→ YOUR ASSIGNMENT
From the line with "If you run Debian stable, then" through the line with "Remove the testing", repeat the entries verbatim, both end lines included, and add nothing.

Dataset excerpts:

════════

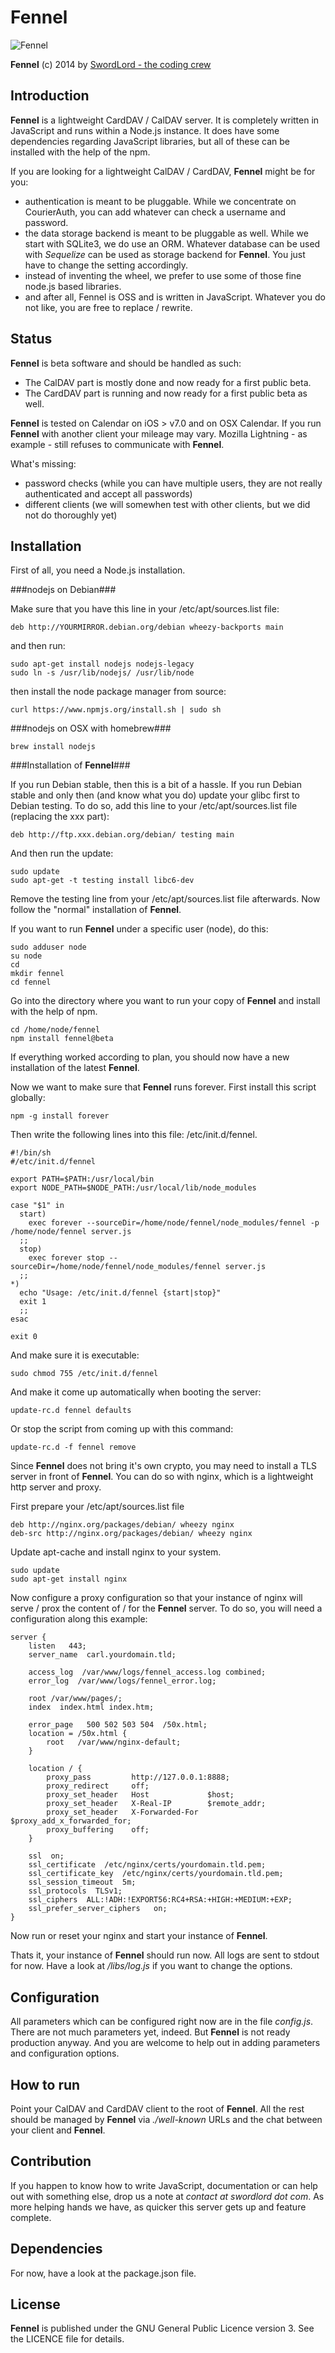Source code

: Fennel
======

![Fennel](https://raw.github.com/LordEidi/fennel/master/fennel_logo.png)

**Fennel** (c) 2014 by [SwordLord - the coding crew](http://www.swordlord.com/)

## Introduction ##

**Fennel** is a lightweight CardDAV / CalDAV server. It is completely written in JavaScript and runs within a Node.js instance.
It does have some dependencies regarding JavaScript libraries, but all of these can be installed with the help of the npm.

If you are looking for a lightweight CalDAV / CardDAV, **Fennel** might be for you:

- authentication is meant to be pluggable. While we concentrate on CourierAuth, you can add whatever can check a
username and password.
- the data storage backend is meant to be pluggable as well. While we start with SQLite3, we do use an ORM. Whatever
database can be used with *Sequelize* can be used as storage backend for **Fennel**. You just have to change the setting
accordingly.
- instead of inventing the wheel, we prefer to use some of those fine node.js based libraries.
- and after all, Fennel is OSS and is written in JavaScript. Whatever you do not like, you are free to replace / rewrite.


## Status ##

**Fennel** is beta software and should be handled as such:

- The CalDAV part is mostly done and now ready for a first public beta.
- The CardDAV part is running and now ready for a first public beta as well.

**Fennel** is tested on Calendar on iOS > v7.0 and on OSX Calendar. If you run **Fennel** with another client
your mileage may vary. Mozilla Lightning - as example - still refuses to communicate with **Fennel**.

What's missing:

- password checks (while you can have multiple users, they are not really authenticated and accept all passwords)
- different clients (we will somewhen test with other clients, but we did not do thoroughly yet)


## Installation ##

First of all, you need a Node.js installation.

###nodejs on Debian###

Make sure that you have this line in your /etc/apt/sources.list file:

    deb http://YOURMIRROR.debian.org/debian wheezy-backports main

and then run:

    sudo apt-get install nodejs nodejs-legacy
    sudo ln -s /usr/lib/nodejs/ /usr/lib/node

then install the node package manager from source:

    curl https://www.npmjs.org/install.sh | sudo sh

###nodejs on OSX with homebrew###

    brew install nodejs

###Installation of **Fennel**###

If you run Debian stable, then this is a bit of a hassle. If you run Debian stable and only then (and know what you do)
update your glibc first to Debian testing. To do so, add this line to your /etc/apt/sources.list file (replacing the xxx part):

    deb http://ftp.xxx.debian.org/debian/ testing main

And then run the update:

    sudo update
    sudo apt-get -t testing install libc6-dev

Remove the testing line from your /etc/apt/sources.list file afterwards. Now follow the "normal" installation of **Fennel**.

If you want to run **Fennel** under a specific user (node), do this:

    sudo adduser node
    su node
    cd
    mkdir fennel
    cd fennel

Go into the directory where you want to run your copy of **Fennel** and install with the help of npm.

    cd /home/node/fennel
    npm install fennel@beta

If everything worked according to plan, you should now have a new installation of the latest **Fennel**.

Now we want to make sure that **Fennel** runs forever. First install this script globally:

    npm -g install forever

Then write the following lines into this file: /etc/init.d/fennel.

    #!/bin/sh
    #/etc/init.d/fennel

    export PATH=$PATH:/usr/local/bin
    export NODE_PATH=$NODE_PATH:/usr/local/lib/node_modules

    case "$1" in
      start)
        exec forever --sourceDir=/home/node/fennel/node_modules/fennel -p /home/node/fennel server.js
      ;;
      stop)
        exec forever stop --sourceDir=/home/node/fennel/node_modules/fennel server.js
      ;;
    *)
      echo "Usage: /etc/init.d/fennel {start|stop}"
      exit 1
      ;;
    esac

    exit 0

And make sure it is executable:

    sudo chmod 755 /etc/init.d/fennel

And make it come up automatically when booting the server:

    update-rc.d fennel defaults

Or stop the script from coming up with this command:

    update-rc.d -f fennel remove

Since **Fennel** does not bring it's own crypto, you may need to install a TLS server in front of **Fennel**. You can do so
with nginx, which is a lightweight http server and proxy.

First prepare your /etc/apt/sources.list file

    deb http://nginx.org/packages/debian/ wheezy nginx
    deb-src http://nginx.org/packages/debian/ wheezy nginx

Update apt-cache and install nginx to your system.

    sudo update
    sudo apt-get install nginx

Now configure a proxy configuration so that your instance of nginx will serve / prox the content of / for the
**Fennel** server. To do so, you will need a configuration along this example:

    server {
        listen   443;
        server_name  carl.yourdomain.tld;

        access_log  /var/www/logs/fennel_access.log combined;
        error_log  /var/www/logs/fennel_error.log;

        root /var/www/pages/;
        index  index.html index.htm;

        error_page   500 502 503 504  /50x.html;
        location = /50x.html {
            root   /var/www/nginx-default;
        }

        location / {
            proxy_pass         http://127.0.0.1:8888;
            proxy_redirect     off;
            proxy_set_header   Host             $host;
            proxy_set_header   X-Real-IP        $remote_addr;
            proxy_set_header   X-Forwarded-For  $proxy_add_x_forwarded_for;
            proxy_buffering    off;
        }

        ssl  on;
        ssl_certificate  /etc/nginx/certs/yourdomain.tld.pem;
        ssl_certificate_key  /etc/nginx/certs/yourdomain.tld.pem;
        ssl_session_timeout  5m;
        ssl_protocols  TLSv1;
        ssl_ciphers  ALL:!ADH:!EXPORT56:RC4+RSA:+HIGH:+MEDIUM:+EXP;
        ssl_prefer_server_ciphers   on;
    }

Now run or reset your nginx and start your instance of **Fennel**.

Thats it, your instance of **Fennel** should run now. All logs are sent to stdout for now. Have a look at */libs/log.js* if
you want to change the options.

## Configuration ##

All parameters which can be configured right now are in the file *config.js*. There are not much parameters yet, indeed.
But **Fennel** is not ready production anyway. And you are welcome to help out in adding parameters and configuration
options.


## How to run ##

Point your CalDAV and CardDAV client to the root of **Fennel**. All the rest should be managed by **Fennel** via
*./well-known* URLs and the chat between your client and **Fennel**.


## Contribution ##

If you happen to know how to write JavaScript, documentation or can help out with something else, drop us a note at *contact at swordlord dot com*. As more
helping hands we have, as quicker this server gets up and feature complete.


## Dependencies ##

For now, have a look at the package.json file.


## License ##

**Fennel** is published under the GNU General Public Licence version 3. See the LICENCE file for details.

════════

→ PROBLEM SOLUTION
If you run Debian stable, then this is a bit of a hassle. If you run Debian stable and only then (and know what you do)
update your glibc first to Debian testing. To do so, add this line to your /etc/apt/sources.list file (replacing the xxx part):

    deb http://ftp.xxx.debian.org/debian/ testing main

And then run the update:

    sudo update
    sudo apt-get -t testing install libc6-dev

Remove the testing line from your /etc/apt/sources.list file afterwards. Now follow the "normal" installation of **Fennel**.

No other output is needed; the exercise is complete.